### Exercise brief
Restate the lines word for word, from the first line of the records through the line containing "- **Completed Phases**: 6 (100%)". Leave out the pictures and anything after that line.

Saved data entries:

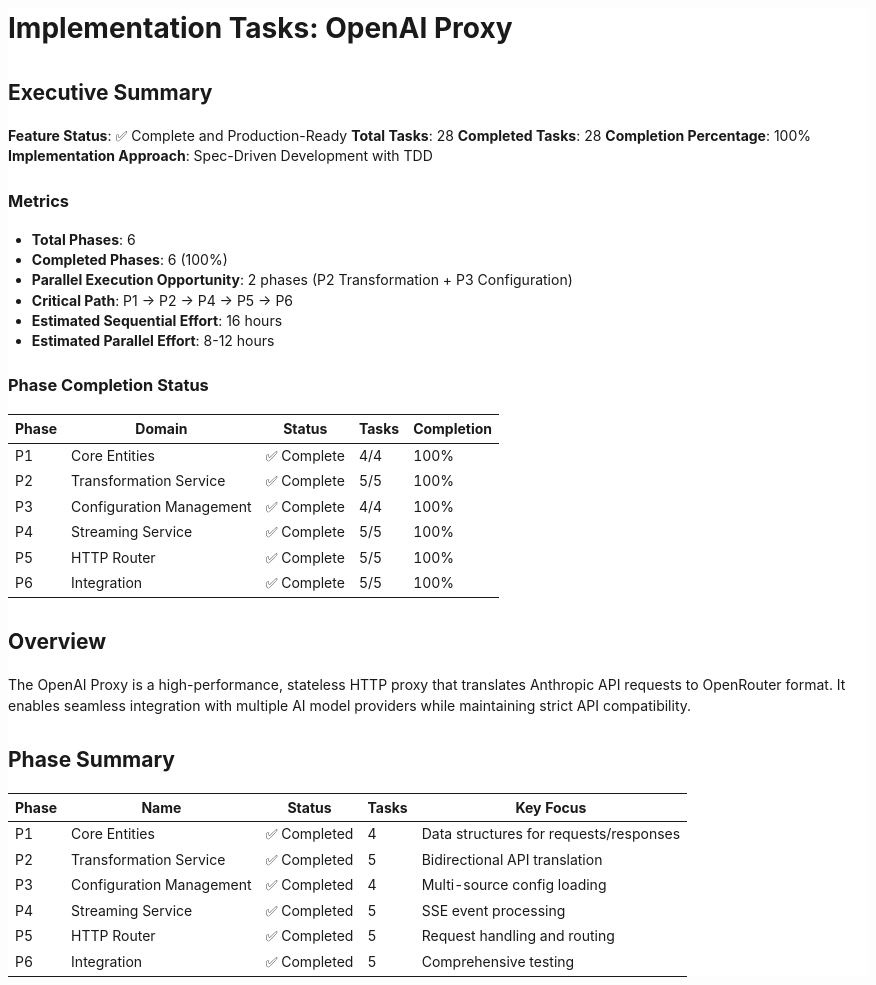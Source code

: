 # Implementation Tasks: OpenAI Proxy

## Executive Summary

**Feature Status**: ✅ Complete and Production-Ready
**Total Tasks**: 28
**Completed Tasks**: 28
**Completion Percentage**: 100%
**Implementation Approach**: Spec-Driven Development with TDD

### Metrics
- **Total Phases**: 6
- **Completed Phases**: 6 (100%)
- **Parallel Execution Opportunity**: 2 phases (P2 Transformation + P3 Configuration)
- **Critical Path**: P1 → P2 → P4 → P5 → P6
- **Estimated Sequential Effort**: 16 hours
- **Estimated Parallel Effort**: 8-12 hours

### Phase Completion Status
| Phase | Domain | Status | Tasks | Completion |
|-------|--------|--------|-------|------------|
| P1 | Core Entities | ✅ Complete | 4/4 | 100% |
| P2 | Transformation Service | ✅ Complete | 5/5 | 100% |
| P3 | Configuration Management | ✅ Complete | 4/4 | 100% |
| P4 | Streaming Service | ✅ Complete | 5/5 | 100% |
| P5 | HTTP Router | ✅ Complete | 5/5 | 100% |
| P6 | Integration | ✅ Complete | 5/5 | 100% |

## Overview
The OpenAI Proxy is a high-performance, stateless HTTP proxy that translates Anthropic API requests to OpenRouter format. It enables seamless integration with multiple AI model providers while maintaining strict API compatibility.

## Phase Summary

| Phase | Name | Status | Tasks | Key Focus |
|-------|------|--------|-------|-----------|
| P1 | Core Entities | ✅ Completed | 4 | Data structures for requests/responses |
| P2 | Transformation Service | ✅ Completed | 5 | Bidirectional API translation |
| P3 | Configuration Management | ✅ Completed | 4 | Multi-source config loading |
| P4 | Streaming Service | ✅ Completed | 5 | SSE event processing |
| P5 | HTTP Router | ✅ Completed | 5 | Request handling and routing |
| P6 | Integration | ✅ Completed | 5 | Comprehensive testing |
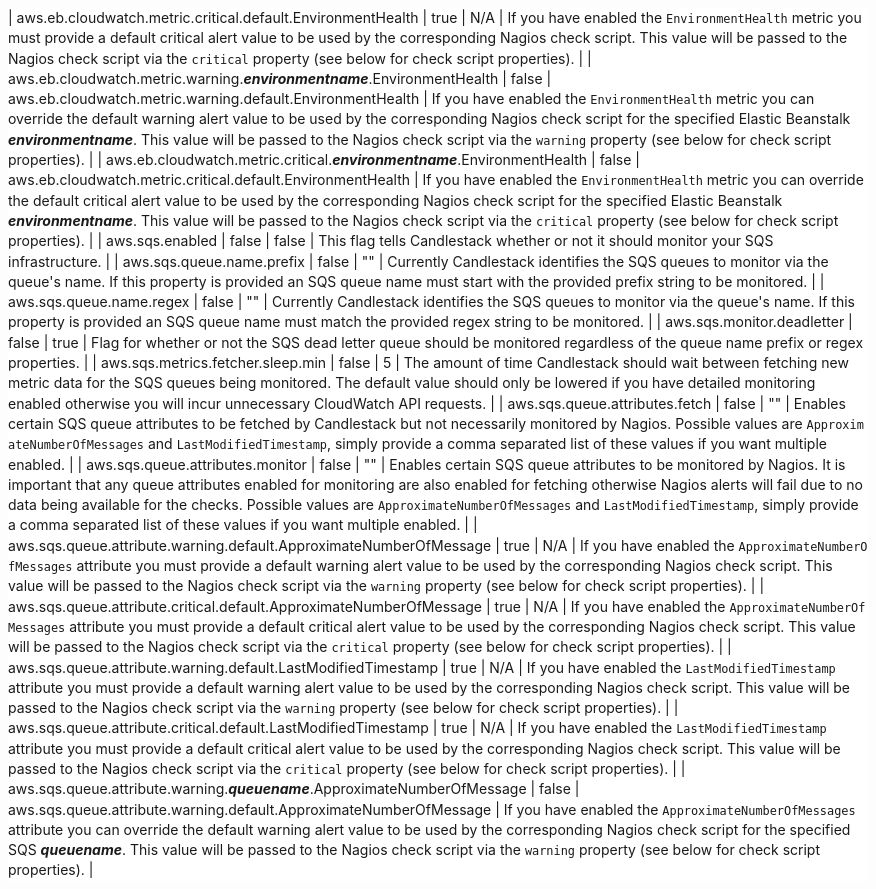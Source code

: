 | aws.eb.cloudwatch.metric.critical.default.EnvironmentHealth |   true   |                   N/A                    | If you have enabled the `EnvironmentHealth` metric you must provide a default critical alert value to be used by the corresponding Nagios check script. This value will be passed to the Nagios check script via the `critical` property (see below for check script properties). |
| aws.eb.cloudwatch.metric.warning.***environmentname***.EnvironmentHealth |  false   | aws.eb.cloudwatch.metric.warning.default.EnvironmentHealth | If you have enabled the `EnvironmentHealth` metric you can override the default warning alert value to be used by the corresponding Nagios check script for the specified Elastic Beanstalk ***environmentname***. This value will be passed to the Nagios check script via the `warning` property (see below for check script properties). |
| aws.eb.cloudwatch.metric.critical.***environmentname***.EnvironmentHealth |  false   | aws.eb.cloudwatch.metric.critical.default.EnvironmentHealth | If you have enabled the `EnvironmentHealth` metric you can override the default critical alert value to be used by the corresponding Nagios check script for the specified Elastic Beanstalk ***environmentname***. This value will be passed to the Nagios check script via the `critical` property (see below for check script properties). |
| aws.sqs.enabled                          |  false   |                  false                   | This flag tells Candlestack whether or not it should monitor your SQS infrastructure. |
| aws.sqs.queue.name.prefix                |  false   |                    ""                    | Currently Candlestack identifies the SQS queues to monitor via the queue's name. If this property is provided an SQS queue name must start with the provided prefix string to be monitored. |
| aws.sqs.queue.name.regex                 |  false   |                    ""                    | Currently Candlestack identifies the SQS queues to monitor via the queue's name. If this property is provided an SQS queue name must match the provided regex string to be monitored. |
| aws.sqs.monitor.deadletter               |  false   |                   true                   | Flag for whether or not the SQS dead letter queue should be monitored regardless of the queue name prefix or regex properties. |
| aws.sqs.metrics.fetcher.sleep.min        |  false   |                    5                     | The amount of time Candlestack should wait between fetching new metric data for the SQS queues being monitored. The default value should only be lowered if you have detailed monitoring enabled otherwise you will incur unnecessary CloudWatch API requests. |
| aws.sqs.queue.attributes.fetch           |  false   |                    ""                    | Enables certain SQS queue attributes to be fetched by Candlestack but not necessarily monitored by Nagios. Possible values are `ApproximateNumberOfMessages` and `LastModifiedTimestamp`, simply provide a comma separated list of these values if you want multiple enabled. |
| aws.sqs.queue.attributes.monitor         |  false   |                    ""                    | Enables certain SQS queue attributes  to be monitored by Nagios. It is important that any queue attributes enabled for monitoring are also enabled for fetching otherwise Nagios alerts will fail due to no data being available for the checks. Possible values are `ApproximateNumberOfMessages` and `LastModifiedTimestamp`, simply provide a comma separated list of these values if you want multiple enabled. |
| aws.sqs.queue.attribute.warning.default.ApproximateNumberOfMessage |   true   |                   N/A                    | If you have enabled the `ApproximateNumberOfMessages` attribute you must provide a default warning alert value to be used by the corresponding Nagios check script. This value will be passed to the Nagios check script via the `warning` property (see below for check script properties). |
| aws.sqs.queue.attribute.critical.default.ApproximateNumberOfMessage |   true   |                   N/A                    | If you have enabled the `ApproximateNumberOfMessages` attribute you must provide a default critical alert value to be used by the corresponding Nagios check script. This value will be passed to the Nagios check script via the `critical` property (see below for check script properties). |
| aws.sqs.queue.attribute.warning.default.LastModifiedTimestamp |   true   |                   N/A                    | If you have enabled the `LastModifiedTimestamp` attribute you must provide a default warning alert value to be used by the corresponding Nagios check script. This value will be passed to the Nagios check script via the `warning` property (see below for check script properties). |
| aws.sqs.queue.attribute.critical.default.LastModifiedTimestamp |   true   |                   N/A                    | If you have enabled the `LastModifiedTimestamp` attribute you must provide a default critical alert value to be used by the corresponding Nagios check script. This value will be passed to the Nagios check script via the `critical` property (see below for check script properties). |
| aws.sqs.queue.attribute.warning.***queuename***.ApproximateNumberOfMessage |  false   | aws.sqs.queue.attribute.warning.default.ApproximateNumberOfMessage | If you have enabled the `ApproximateNumberOfMessages` attribute you can override the default warning alert value to be used by the corresponding Nagios check script for the specified SQS ***queuename***. This value will be passed to the Nagios check script via the `warning` property (see below for check script properties). |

### Result of the exercise
Source code

: # Implementation Tasks: OpenAI Proxy

## Executive Summary

**Feature Status**: ✅ Complete and Production-Ready
**Total Tasks**: 28
**Completed Tasks**: 28
**Completion Percentage**: 100%
**Implementation Approach**: Spec-Driven Development with TDD

### Metrics
- **Total Phases**: 6
- **Completed Phases**: 6 (100%)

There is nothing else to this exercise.